Dr. Lauren Wynne, Assistant Professor of Anthropology, and Neve Durrwachter, an Anthropology and Sociology major, attended the annual joint meeting of the Association for the Study of Food and Society (ASFS) and the Agriculture, Food, and Human Values Society (AFHVS) in Anchorage, Alaska, this June. Several hundred food scholars and activists from across the globe attended the meeting, hosted this year by the University of Alaska – Anchorage and Alaska Pacific University. Event locations ranged from the two campuses to the Anchorage Museum and the Alaska Native Heritage Center.

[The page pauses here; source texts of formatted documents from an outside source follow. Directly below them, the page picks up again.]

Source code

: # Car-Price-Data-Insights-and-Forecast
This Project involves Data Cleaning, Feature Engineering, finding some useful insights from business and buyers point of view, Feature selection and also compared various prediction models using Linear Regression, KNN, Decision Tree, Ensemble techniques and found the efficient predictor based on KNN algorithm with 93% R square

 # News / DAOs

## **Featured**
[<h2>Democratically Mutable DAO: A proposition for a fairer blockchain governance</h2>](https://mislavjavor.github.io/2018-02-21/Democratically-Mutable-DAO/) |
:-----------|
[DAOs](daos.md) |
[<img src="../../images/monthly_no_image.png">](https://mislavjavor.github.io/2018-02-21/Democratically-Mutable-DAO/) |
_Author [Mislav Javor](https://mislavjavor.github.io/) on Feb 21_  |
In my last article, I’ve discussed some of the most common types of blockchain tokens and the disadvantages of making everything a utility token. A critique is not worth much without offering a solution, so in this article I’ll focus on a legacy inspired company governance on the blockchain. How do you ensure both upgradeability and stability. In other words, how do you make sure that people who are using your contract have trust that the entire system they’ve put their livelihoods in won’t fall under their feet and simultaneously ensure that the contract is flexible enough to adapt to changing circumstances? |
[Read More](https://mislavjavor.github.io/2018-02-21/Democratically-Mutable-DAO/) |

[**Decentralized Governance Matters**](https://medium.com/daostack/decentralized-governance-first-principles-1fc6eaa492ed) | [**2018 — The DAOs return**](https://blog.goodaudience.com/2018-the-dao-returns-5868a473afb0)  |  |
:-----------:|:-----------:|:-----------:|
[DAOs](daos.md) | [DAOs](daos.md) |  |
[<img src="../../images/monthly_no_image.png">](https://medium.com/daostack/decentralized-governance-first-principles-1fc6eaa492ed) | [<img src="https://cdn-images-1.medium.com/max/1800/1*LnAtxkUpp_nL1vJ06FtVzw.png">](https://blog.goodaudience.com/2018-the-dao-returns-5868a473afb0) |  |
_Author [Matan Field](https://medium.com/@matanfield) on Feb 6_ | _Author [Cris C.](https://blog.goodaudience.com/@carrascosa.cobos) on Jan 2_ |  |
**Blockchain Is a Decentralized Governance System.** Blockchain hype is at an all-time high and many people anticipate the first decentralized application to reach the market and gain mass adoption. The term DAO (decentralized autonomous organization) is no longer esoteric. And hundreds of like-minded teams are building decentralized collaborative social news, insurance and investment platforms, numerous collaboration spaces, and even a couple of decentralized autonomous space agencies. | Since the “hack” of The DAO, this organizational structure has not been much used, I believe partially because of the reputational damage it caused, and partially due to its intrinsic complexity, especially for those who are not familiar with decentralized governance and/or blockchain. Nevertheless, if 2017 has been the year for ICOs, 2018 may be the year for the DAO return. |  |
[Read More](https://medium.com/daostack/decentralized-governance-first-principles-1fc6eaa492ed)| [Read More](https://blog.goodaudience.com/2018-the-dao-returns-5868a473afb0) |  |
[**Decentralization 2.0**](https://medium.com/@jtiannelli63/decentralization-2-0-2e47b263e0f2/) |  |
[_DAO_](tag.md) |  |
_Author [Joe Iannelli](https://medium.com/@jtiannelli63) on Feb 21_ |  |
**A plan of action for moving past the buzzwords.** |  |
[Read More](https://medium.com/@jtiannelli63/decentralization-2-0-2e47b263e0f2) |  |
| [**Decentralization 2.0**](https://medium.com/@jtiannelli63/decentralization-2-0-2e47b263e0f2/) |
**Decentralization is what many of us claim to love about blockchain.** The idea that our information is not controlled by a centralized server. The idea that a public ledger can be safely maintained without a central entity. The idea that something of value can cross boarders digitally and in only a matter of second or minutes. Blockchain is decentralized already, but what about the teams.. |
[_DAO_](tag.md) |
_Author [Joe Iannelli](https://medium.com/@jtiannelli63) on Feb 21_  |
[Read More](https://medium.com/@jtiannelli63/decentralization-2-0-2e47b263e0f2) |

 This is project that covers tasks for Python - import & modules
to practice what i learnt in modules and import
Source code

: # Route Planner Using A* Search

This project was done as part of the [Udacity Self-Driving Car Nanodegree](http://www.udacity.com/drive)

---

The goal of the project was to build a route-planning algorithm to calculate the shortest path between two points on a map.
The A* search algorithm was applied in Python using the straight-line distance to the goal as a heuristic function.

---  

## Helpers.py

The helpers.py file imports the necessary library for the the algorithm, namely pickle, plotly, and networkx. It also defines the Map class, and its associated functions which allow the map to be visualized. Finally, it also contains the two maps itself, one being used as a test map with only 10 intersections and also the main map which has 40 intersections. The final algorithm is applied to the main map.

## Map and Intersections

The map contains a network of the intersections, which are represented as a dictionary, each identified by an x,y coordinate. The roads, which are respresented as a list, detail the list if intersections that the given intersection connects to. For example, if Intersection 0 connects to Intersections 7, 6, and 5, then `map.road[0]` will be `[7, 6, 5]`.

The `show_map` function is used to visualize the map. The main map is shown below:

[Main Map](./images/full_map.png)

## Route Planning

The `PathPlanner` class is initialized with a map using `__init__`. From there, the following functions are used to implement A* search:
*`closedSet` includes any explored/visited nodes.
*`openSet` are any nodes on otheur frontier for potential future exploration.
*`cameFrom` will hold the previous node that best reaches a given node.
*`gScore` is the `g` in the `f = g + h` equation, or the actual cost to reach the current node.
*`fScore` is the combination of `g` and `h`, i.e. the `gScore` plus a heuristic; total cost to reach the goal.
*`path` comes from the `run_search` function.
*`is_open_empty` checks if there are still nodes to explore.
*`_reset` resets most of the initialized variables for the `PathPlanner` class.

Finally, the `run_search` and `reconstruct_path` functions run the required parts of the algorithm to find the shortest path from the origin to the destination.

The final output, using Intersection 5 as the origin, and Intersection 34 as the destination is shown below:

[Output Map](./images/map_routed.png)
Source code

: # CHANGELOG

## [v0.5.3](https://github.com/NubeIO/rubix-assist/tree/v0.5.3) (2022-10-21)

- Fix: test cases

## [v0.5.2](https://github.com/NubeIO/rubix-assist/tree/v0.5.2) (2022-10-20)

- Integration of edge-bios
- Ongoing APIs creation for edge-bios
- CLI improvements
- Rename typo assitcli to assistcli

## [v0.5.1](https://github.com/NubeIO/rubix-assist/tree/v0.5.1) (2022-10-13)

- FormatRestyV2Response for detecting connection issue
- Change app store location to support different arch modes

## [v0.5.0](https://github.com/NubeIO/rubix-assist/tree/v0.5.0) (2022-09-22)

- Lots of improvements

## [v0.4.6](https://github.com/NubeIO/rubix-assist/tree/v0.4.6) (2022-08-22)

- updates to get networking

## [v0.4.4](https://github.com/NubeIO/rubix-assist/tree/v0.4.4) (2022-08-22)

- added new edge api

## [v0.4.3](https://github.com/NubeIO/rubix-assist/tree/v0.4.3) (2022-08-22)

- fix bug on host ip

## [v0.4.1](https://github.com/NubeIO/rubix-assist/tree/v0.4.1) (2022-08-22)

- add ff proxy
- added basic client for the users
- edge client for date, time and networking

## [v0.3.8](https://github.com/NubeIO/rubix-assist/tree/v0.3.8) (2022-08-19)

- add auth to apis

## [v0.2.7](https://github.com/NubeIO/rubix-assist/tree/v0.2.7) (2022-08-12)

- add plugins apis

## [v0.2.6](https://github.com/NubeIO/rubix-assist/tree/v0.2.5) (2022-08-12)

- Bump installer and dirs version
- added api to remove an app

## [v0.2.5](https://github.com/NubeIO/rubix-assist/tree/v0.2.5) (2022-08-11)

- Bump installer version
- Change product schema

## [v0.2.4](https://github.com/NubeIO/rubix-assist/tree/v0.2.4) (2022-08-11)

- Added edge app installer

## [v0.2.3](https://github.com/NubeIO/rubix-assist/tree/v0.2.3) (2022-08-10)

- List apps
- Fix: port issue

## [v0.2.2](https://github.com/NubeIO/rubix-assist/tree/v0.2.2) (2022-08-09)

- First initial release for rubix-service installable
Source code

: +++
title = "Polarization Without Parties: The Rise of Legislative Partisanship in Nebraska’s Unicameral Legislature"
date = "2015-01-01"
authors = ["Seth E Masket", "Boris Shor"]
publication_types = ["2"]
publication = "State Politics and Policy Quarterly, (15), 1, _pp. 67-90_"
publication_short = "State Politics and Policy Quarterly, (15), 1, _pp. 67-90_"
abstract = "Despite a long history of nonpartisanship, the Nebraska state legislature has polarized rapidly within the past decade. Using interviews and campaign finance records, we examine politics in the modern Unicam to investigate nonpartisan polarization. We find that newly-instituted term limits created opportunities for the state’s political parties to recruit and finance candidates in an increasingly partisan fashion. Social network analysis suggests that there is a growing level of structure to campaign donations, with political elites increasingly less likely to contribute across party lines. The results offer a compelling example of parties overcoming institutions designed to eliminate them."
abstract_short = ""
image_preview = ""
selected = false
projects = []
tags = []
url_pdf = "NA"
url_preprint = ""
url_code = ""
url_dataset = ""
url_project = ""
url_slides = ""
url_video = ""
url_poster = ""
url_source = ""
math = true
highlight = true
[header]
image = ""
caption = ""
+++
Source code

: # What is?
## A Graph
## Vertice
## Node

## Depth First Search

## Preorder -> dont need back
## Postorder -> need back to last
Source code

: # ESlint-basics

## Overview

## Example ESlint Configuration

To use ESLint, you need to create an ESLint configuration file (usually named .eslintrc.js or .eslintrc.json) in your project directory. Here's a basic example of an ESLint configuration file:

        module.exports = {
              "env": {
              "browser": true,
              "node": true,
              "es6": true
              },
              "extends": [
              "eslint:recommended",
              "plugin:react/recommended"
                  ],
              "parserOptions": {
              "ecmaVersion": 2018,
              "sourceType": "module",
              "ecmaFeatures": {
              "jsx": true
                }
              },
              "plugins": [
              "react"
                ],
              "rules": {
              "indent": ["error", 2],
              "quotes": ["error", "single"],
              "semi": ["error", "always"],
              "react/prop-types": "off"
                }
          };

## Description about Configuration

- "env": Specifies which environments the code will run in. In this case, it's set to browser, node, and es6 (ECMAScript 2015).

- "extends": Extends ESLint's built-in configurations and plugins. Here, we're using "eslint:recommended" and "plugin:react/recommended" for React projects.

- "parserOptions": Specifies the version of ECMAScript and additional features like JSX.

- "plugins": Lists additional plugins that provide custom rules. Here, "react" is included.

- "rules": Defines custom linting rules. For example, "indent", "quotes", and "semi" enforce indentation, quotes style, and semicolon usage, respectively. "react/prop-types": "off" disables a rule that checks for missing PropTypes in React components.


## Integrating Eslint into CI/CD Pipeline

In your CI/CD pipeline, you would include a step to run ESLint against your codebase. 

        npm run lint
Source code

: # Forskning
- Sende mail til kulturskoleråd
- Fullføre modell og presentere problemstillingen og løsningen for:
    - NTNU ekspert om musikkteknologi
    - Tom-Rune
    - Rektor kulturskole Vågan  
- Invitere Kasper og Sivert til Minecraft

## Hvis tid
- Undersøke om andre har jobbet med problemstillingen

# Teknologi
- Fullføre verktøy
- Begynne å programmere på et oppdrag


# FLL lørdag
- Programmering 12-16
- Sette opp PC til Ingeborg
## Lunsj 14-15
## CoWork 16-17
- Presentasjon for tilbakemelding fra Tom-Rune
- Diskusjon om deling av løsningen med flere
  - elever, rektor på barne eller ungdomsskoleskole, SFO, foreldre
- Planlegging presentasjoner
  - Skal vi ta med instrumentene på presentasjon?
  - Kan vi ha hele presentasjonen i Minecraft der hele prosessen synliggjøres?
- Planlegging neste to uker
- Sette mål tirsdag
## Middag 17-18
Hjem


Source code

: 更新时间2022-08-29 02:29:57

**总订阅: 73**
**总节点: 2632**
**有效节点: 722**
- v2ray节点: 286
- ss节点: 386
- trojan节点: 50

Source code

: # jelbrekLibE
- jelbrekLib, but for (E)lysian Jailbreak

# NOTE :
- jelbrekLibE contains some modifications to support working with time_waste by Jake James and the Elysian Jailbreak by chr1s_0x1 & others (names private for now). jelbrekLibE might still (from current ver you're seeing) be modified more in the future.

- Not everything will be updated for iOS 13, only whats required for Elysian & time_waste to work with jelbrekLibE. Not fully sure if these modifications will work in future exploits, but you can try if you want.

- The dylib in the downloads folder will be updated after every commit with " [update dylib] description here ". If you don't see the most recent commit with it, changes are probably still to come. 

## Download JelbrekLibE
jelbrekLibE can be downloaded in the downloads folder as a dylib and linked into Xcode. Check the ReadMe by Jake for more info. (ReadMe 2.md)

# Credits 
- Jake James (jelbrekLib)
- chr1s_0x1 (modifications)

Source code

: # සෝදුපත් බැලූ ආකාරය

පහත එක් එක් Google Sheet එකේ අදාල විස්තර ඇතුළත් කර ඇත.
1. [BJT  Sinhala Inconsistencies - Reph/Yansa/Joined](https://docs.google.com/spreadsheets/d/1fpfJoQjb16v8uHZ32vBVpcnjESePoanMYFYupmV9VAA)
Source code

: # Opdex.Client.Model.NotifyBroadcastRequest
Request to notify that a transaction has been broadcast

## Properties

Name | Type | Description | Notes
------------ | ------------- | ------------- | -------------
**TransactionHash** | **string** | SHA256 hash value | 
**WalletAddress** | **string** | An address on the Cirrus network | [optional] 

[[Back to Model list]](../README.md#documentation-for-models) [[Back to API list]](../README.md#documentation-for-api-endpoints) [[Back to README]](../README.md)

Wynne and Durrwachter presented their paper, “The Emergence of Orthorexia: Purity and Pathology in Contemporary Eating” as part of a panel on food and health. The paper was based on preliminary research the two have been doing on orthorexia nervosa, described as an unhealthy fixation with healthy eating. Their paper tracked the history of the condition, first named in 1996, and provided a critical analysis of proposed diagnostic criteria. This work is in preparation for a larger ethnographic project that Wynne will undertake in the coming years, with Durrwachter’s assistance.
Wynne and Durrwachter also attended presentations on a range of topics, including indigenous food sovereignty, Latinx foodways, and food studies pedagogy.